The opening of the TWA Hotel today this afternoon at John F. Kennedy Airport may be one of the most anticipated events of 2019. The redevelopment has certainly been tailor-made for PR moments – the arrival of a 1958 TWA Constellation plane “Connie” to Times Square, the creation of a lounge version of the hotel inside 1 World Trade Center, the Louis Vuitton Cruise 2020 fashion show, and more. But the restoration, reuse, and re-opening of this space really belongs to the passionate TWA community, who have been long-anticipating this moment, and the long list of design firms, artisans, and others who have worked on this project – some for several decades.
In 2012, when we were one of the first media outlets granted access into the TWA Flight Center, we were overwhelmed by the over 100 responses in comments on our piece by former TWA employees who shared their stories and memories of working and walking through the terminal. Today, at the press opening we spoke with former TWA flight attendant, Marcia Bytnar-Rouse, whose sister was also a flight attendant and was supposed to be on TWA Flight 800. Standing in front of the Solari departure board, she told us, “This board means a lot. All we would hear is it go, click click click click. The green [light], the red. Beautiful. We always said we’re more than a company, we’re a family. It’s like a family reunion back at our house.”
In anticipation of the opening of the TWA Hotel, we also spoke with Beyer Blinder Belle architect Richard Southwick (also the recent subject in the debut of our column NYC Makers, who has been working on the restoration of the Eero Saarinen-designed TWA Flight Center since 1994. He shared with us many design features not to miss when visiting the new 512-room hotel. Beyer Blinder Belle is also the architecture firm of record for the new hotel, with Lubrano Ciavarra Architects as the Hotel Design Architect, Stonehill Taylor for guest room interior design and the design of the Connie cocktail bar, INC Architects for event space interior design, and MCR/MORSE Development as the developer.
Southwick tells us that the redevelopment aimed to capture the essence of the original design, but with a modern sensibility, particularly in areas of new construction. “We’ve always used the term ‘What would Saarinen do’ today? We never want to replicate precisely what would have been done sixty years ago. We want to really capture the spirit, the ethos and the design sensibility of the original designer.” As such, the conference center and hotel rooms, he says, allow for much wider references in terms of architectural and interior design, beyond the TWA Flight Center itself. The design in those areas pays homage to and is inspired by other works by Saarinen. Southwick says, “You can start to play this game – which Saarinen building is referenced here?”
And so without further ado, here are 10 fun design facts to look out for when visiting the new TWA Hotel! We’ll be staying overnight at the hotel tonight so follow our adventures on Instagram @untappedcities!
1. The TWA Hotel Preserves the Eero Saarinen-Designed TWA Flight Center
As an exterior and interior New York City Landmark, the TWA Flight Center had to be redeveloped carefully and sensitively.
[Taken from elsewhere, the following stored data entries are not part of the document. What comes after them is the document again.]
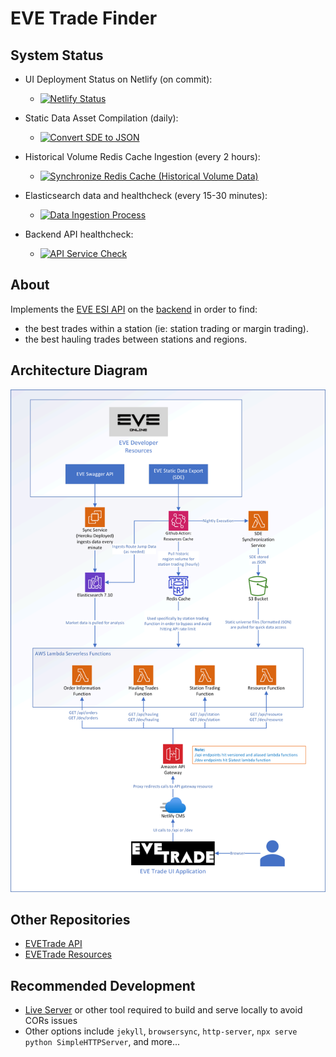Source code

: # EVE Trade Finder

## System Status

* UI Deployment Status on Netlify (on commit):
    * [![Netlify Status](https://api.netlify.com/api/v1/badges/4daf6162-578e-4ff5-a99a-ab44e8cbdace/deploy-status)](https://app.netlify.com/sites/evetrade/deploys)

* Static Data Asset Compilation (daily):
    * [![Convert SDE to JSON](https://github.com/awhipp/evetrade_resources/actions/workflows/download.yml/badge.svg)](https://github.com/awhipp/evetrade_resources/actions/workflows/download.yml)

* Historical Volume Redis Cache Ingestion (every 2 hours):
    * [![Synchronize Redis Cache (Historical Volume Data)](https://github.com/awhipp/evetrade_resources/actions/workflows/sync-volume-data.yml/badge.svg)](https://github.com/awhipp/evetrade_resources/actions/workflows/sync-volume-data.yml)

* Elasticsearch data and healthcheck (every 15-30 minutes): 
    * [![Data Ingestion Process](https://github.com/awhipp/evetrade_api/actions/workflows/check_data_sync.yml/badge.svg)](https://github.com/awhipp/evetrade_api/actions/workflows/check_data_sync.yml)

* Backend API healthcheck: 
    * [![API Service Check](https://github.com/awhipp/evetrade_api/actions/workflows/check_endpoints.yml/badge.svg)](https://github.com/awhipp/evetrade_api/actions/workflows/check_endpoints.yml)


## About
Implements the [EVE ESI API](https://esi.evetech.net/ui/) on the [backend](https://github.com/awhipp/evetrade_api) in order to find:

* the best trades within a station (ie: station trading or margin trading).
* the best hauling trades between stations and regions.

## Architecture Diagram

![EVETrade Architecture Diagram](/documentation/evetrade_architecture.png?raw=true "EVETrade Architecture Diagram")

## Other Repositories

* [EVETrade API](https://github.com/awhipp/evetrade_api)
* [EVETrade Resources](https://github.com/awhipp/evetrade_resources)

## Recommended Development

* [Live Server](https://github.com/ritwickdey/vscode-live-server) or other tool required to build and serve locally to avoid CORs issues
* Other options include `jekyll`, `browsersync`, `http-server`, `npx serve` `python SimpleHTTPServer`, and more...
All new construction sits outside the original tubes (made famous by Leonardo Dicaprio in Catch Me If You Can) so that if you are sitting in the red Sunken Lounge inside the Flight Center (now a lobby bar run by the Gerber Group) you will not see anything new obstructing the view (apart from the Jet Blue terminal that opened in 2008). To make the view feel even more like the original, a large concrete roof over the conference center is designed to replicate a runway, replete with runway lights and a vintage 1958 TWA Constellation airplane, affectionately known as “Connie.”
On the interior of the original Flight Center, Southwick tells us that apart from an old baggage area “every other use of the flight center is almost exactly what was there historically – waiting areas, cocktail lounges, ticket check-in for airline passengers now is hotel check-in, the other check-in is going to be the food hall.” In total there will be six restaurants, eight bars, a rooftop infinity pool, a 10,000 square foot public observation deck, and 50,000 square feet of event and conference space.